* [Saved data entries]:

• • • •

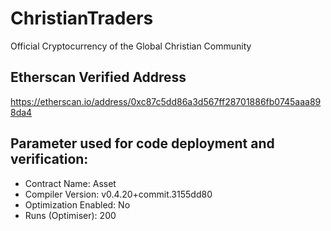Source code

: # ChristianTraders
Official Cryptocurrency of the Global Christian Community

## Etherscan Verified Address
https://etherscan.io/address/0xc87c5dd86a3d567ff28701886fb0745aaa898da4

## Parameter used for code deployment and verification:
- Contract Name:	Asset
- Compiler Version:	v0.4.20+commit.3155dd80
- Optimization Enabled:	No
- Runs (Optimiser): 	200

• • • •

* [Description of the task]: Copy out the data above exactly, except the pictures.

* [Task output]:
Source code

: # ChristianTraders
Official Cryptocurrency of the Global Christian Community

## Etherscan Verified Address
https://etherscan.io/address/0xc87c5dd86a3d567ff28701886fb0745aaa898da4

## Parameter used for code deployment and verification:
- Contract Name:	Asset
- Compiler Version:	v0.4.20+commit.3155dd80
- Optimization Enabled:	No
- Runs (Optimiser): 	200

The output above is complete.